Keeping Youth Physical Training Simple: It’s Easy To Execute

Keeping Youth Physical Training Simple: It’s Easy To Execute

“Find purpose, live simply. The rest is just noise.”

This is a mantra I leaned into as soon as I turned 30. There’s something liberating about this decade of my life that propelled me to start walking around with an ‘I-don’t-give-a-crap’ air. Maybe you find it as a pretentious energy, but I find it as an empowering one.

Finding purpose and living simply is my jam now that I’m older. To say I’ve begun to live a minimalist life with little possessions, wearing the same clothes I’ve owned for ten years, and giving up alcohol, and other addictions, life is, well, easier.

I may be young in your eyes, but my mind is wandering in galaxies far, far away.

I’m an old soul, to say the least.

As I continue to grow up chronologically, I feel the growth happening spiritually, too. You see, I used to be attracted to the shiny things all humans are: more degrees, job titles, social circles, cars with loud engines, and the newest Supreme clothing.

And as a coach, I used to toss out the gimmicks and gadgets early in my career, because my clients wanted the novelty, and they were only going to hire a trainer who stood out among the masses.

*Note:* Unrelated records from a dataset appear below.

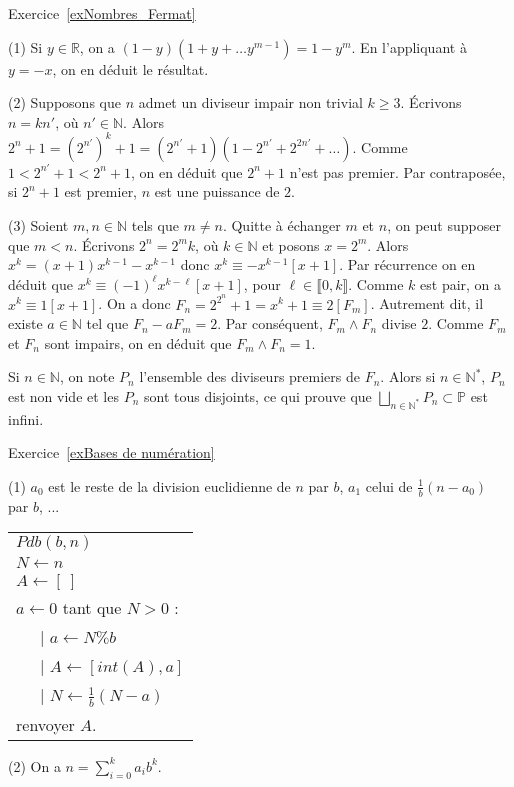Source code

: \documentclass[11pt,a4paper]{article}
\newcommand{\N}{\mathbb{N}}
\newcommand{\R}{\mathbb{R}}
\begin{document}
Exercice~\ref{exNombres_Fermat}

(1) Si $y\in \R$, on a  $(1-y)(1+y+\ldots y^{m-1})=1-y^m$. En l'appliquant à $y=-x$, on en déduit le résultat.

(2) Supposons que $n$ admet un diviseur impair non trivial $k\geq 3$. Écrivons $n=kn'$, où $n'\in \N$. Alors $2^n+1=(2^{n'})^k+1=(2^{n'}+1)(1-2^{n'}+2^{2n'}+\ldots)$. Comme $1<2^{n'}+1<2^n+1$, on en déduit que $2^n+1$ n'est pas premier. Par contraposée, si $2^n+1$ est premier, $n$ est une puissance de $2$.

(3) Soient $m,n\in \N$ tels que $m\neq n$. Quitte à échanger $m$ et $n$, on peut supposer que $m<n$. Écrivons $2^n=2^m k$, où $k\in \N$ et posons $x=2^m$. Alors $x^k=(x+1)x^{k-1}-x^{k-1}$ donc $x^k\equiv -x^{k-1}[x+1]$.  Par récurrence on en déduit que $x^k\equiv (-1)^\ell x^{k-\ell} [x+1]$, pour $\ell\in \llbracket 0,k\rrbracket$. 
Comme $k$ est pair, on a $x^k\equiv 1 [x+1]$. On a donc $F_{n}=2^{2^n}+1=x^k+1\equiv 2[F_m]$. Autrement dit, il existe $a\in \N$  tel que $F_n -a F_m =2$. Par conséquent, $F_m\wedge F_n $ divise $2$. Comme $F_m$ et $F_n$ sont impairs, on en déduit que $F_m\wedge F_n =1$. 

Si $n\in \N$, on note $P_n$ l'ensemble des diviseurs premiers de $F_n$. Alors si $n\in \N^*$, $P_n$ est non vide et les $P_n$ sont tous disjoints, ce qui prouve que $\bigsqcup_{n\in \N^*}  P_n\subset \mathbb{P}$ est infini.


Exercice~\ref{exBases de numération}


(1) $a_0$ est le reste de la division euclidienne de $n$ par $b$, $a_1$ celui de $\frac{1}{b}(n-a_0)$ par $b$, ...

\begin{center}
\begin{tabular}{l}
$Pdb(b,n)$\\
$N\leftarrow n$ \\
$A\leftarrow [\ ]$\\
$a\leftarrow 0$
tant que $N>0$ : \\
\ \ \ {\rm |} $a\leftarrow N \%b$\\
\ \ \ {\rm |} $A\leftarrow [int(A),a]$\\
\ \ \ {\rm |}  $N\leftarrow \frac{1}{b} (N-a)$ \\
renvoyer $A$.



\end{tabular}
\end{center}

(2) On a $n=\sum_{i=0}^k a_i b^k$. 
\end{document}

At age 31, I’m over it and I look back at how superficial and complicated I was. As Notorious B.I.G. said, “mo money, mo problems.” And might I add, more things, more problems.

Life is simple, and all we need to do is pay attention to what we have thrived off for years: movement daily, long walks, loading, sunlight, adequate protein, sleep. Most of our performance answers are indeed found in the simplicity, yet sophistication of nature.

I’m sure many of you are wondering if I adopted this mindset as soon as I turned 30.


Rather, it was a gradual process that was ignited in my early 20s when I lived in Brazil as a soccer coach to kids in extreme poverty.

What I found was, life wasn’t complicated. A day involved eating mangos from the back yard, sitting in the sunlight, going for mile walks, and then playing barefoot soccer on the concrete. Rinse and repeat.

There was no Fortnite. What blue light?

No gossip. What drama?

There was no ego and chasing prestige. What degree from Johns Hopkins?

In fact, for the year I was down there, I forgot everything I had accomplished in college soccer – All American, Dean’s List, graduating a top 10 university…none of it mattered. I was just another human being in the eyes of other amazing human beings in Rio de Janeiro. There was no judgement where I came from, who I was, or what I had to show for myself.

Fast forward to today, living simply is the way to go.

And I preach it so hard to young female athletes across the globe because physical training is simple.

While you see folks on Twitter trying to reinvent the wheel and impress their followers in a giant echo chamber of outdoing one another and proving who is smarter, it’s just noise.

The coaches who impress me the most are the ones who can break down the science into practical, actionable solutions for youth coaches and players and parents. After all, aren’t those the people we’re all trying to reach? This isn’t about arguing about the science, speaking in exercise physiology jargon, nor is it about designing prettier data graphs than our peers.

It’s about keeping it simple so others can execute.

That’s about it.

So to break it down, here are a handful of key components to youth training that every coach can use now:

1. Sprint 2x a week

2. Resistance train with total body movements 2x a week

3. Sleep, eat well, meditate.

4. Do other hobbies.

5. Find purpose.

The last one stands out to me the most, and it’s one I ask new in person clients about all the time.

‘What is your purpose to train?’

If we aren’t asking our young athletes their purpose to train, and we aren’t helping them get clear on a goal far beyond wins and college recruiting, we have missed the point. Physical training is meant to get athletes better at their sport, but more critically, it’s about teaching them how to take care of their bodies for a lifetime.